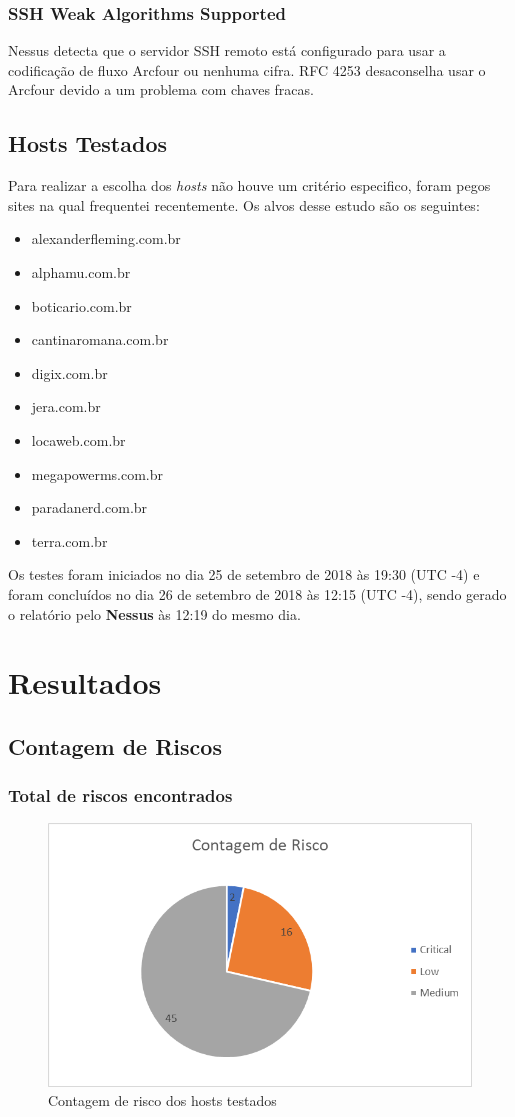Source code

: \documentclass[
	12pt,				%
	openright,			%
	twoside,			%
	a4paper,			%
	english,			%
	french,				%
	spanish,			%
	brazil				%
	]{abntex2}
\begin{document}
\subsection{SSH Weak Algorithms Supported}
Nessus detecta que o servidor SSH remoto está configurado para usar a codificação de fluxo Arcfour ou nenhuma cifra. RFC 4253 desaconselha usar o Arcfour devido a um problema com chaves fracas.

\section{Hosts Testados}
Para realizar a escolha dos \textit{hosts} não houve um critério especifico, foram pegos sites na qual frequentei recentemente. Os alvos desse estudo são os seguintes:
\begin{itemize}
	\item alexanderfleming.com.br
	\item alphamu.com.br
	\item boticario.com.br
	\item cantinaromana.com.br
	\item digix.com.br
	\item jera.com.br
	\item locaweb.com.br
	\item megapowerms.com.br
	\item paradanerd.com.br
	\item terra.com.br
\end{itemize}
Os testes foram iniciados no dia 25 de setembro de 2018 às 19:30 (UTC -4) e foram concluídos no dia 26 de setembro de 2018 às 12:15 (UTC -4), sendo gerado o relatório pelo \textbf{Nessus} às 12:19 do mesmo dia.
\chapter{Resultados}
\section{Contagem de Riscos}

\subsection{Total de riscos encontrados}
\begin{figure}[h]
	\centering
	\includegraphics[width=0.7\linewidth]{Imagens/screenshot001}
	\caption[Contagem de Risco]{Contagem de risco dos hosts testados}
	\label{contagem_de_risco}
\end{figure}
\end{document}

══════

▶ _Instructions to follow_: Reproduce the listing above exactly, excluding all pictures.

▶ _Output for this exercise_:
Source code

: \documentclass[
	12pt,				%
	openright,			%
	twoside,			%
	a4paper,			%
	english,			%
	french,				%
	spanish,			%
	brazil				%
	]{abntex2}
\begin{document}
\subsection{SSH Weak Algorithms Supported}
Nessus detecta que o servidor SSH remoto está configurado para usar a codificação de fluxo Arcfour ou nenhuma cifra. RFC 4253 desaconselha usar o Arcfour devido a um problema com chaves fracas.

\section{Hosts Testados}
Para realizar a escolha dos \textit{hosts} não houve um critério especifico, foram pegos sites na qual frequentei recentemente. Os alvos desse estudo são os seguintes:
\begin{itemize}
	\item alexanderfleming.com.br
	\item alphamu.com.br
	\item boticario.com.br
	\item cantinaromana.com.br
	\item digix.com.br
	\item jera.com.br
	\item locaweb.com.br
	\item megapowerms.com.br
	\item paradanerd.com.br
	\item terra.com.br
\end{itemize}
Os testes foram iniciados no dia 25 de setembro de 2018 às 19:30 (UTC -4) e foram concluídos no dia 26 de setembro de 2018 às 12:15 (UTC -4), sendo gerado o relatório pelo \textbf{Nessus} às 12:19 do mesmo dia.
\chapter{Resultados}
\section{Contagem de Riscos}

\subsection{Total de riscos encontrados}
\begin{figure}[h]
	\centering
	\includegraphics[width=0.7\linewidth]{Imagens/screenshot001}
	\caption[Contagem de Risco]{Contagem de risco dos hosts testados}
	\label{contagem_de_risco}
\end{figure}
\end{document}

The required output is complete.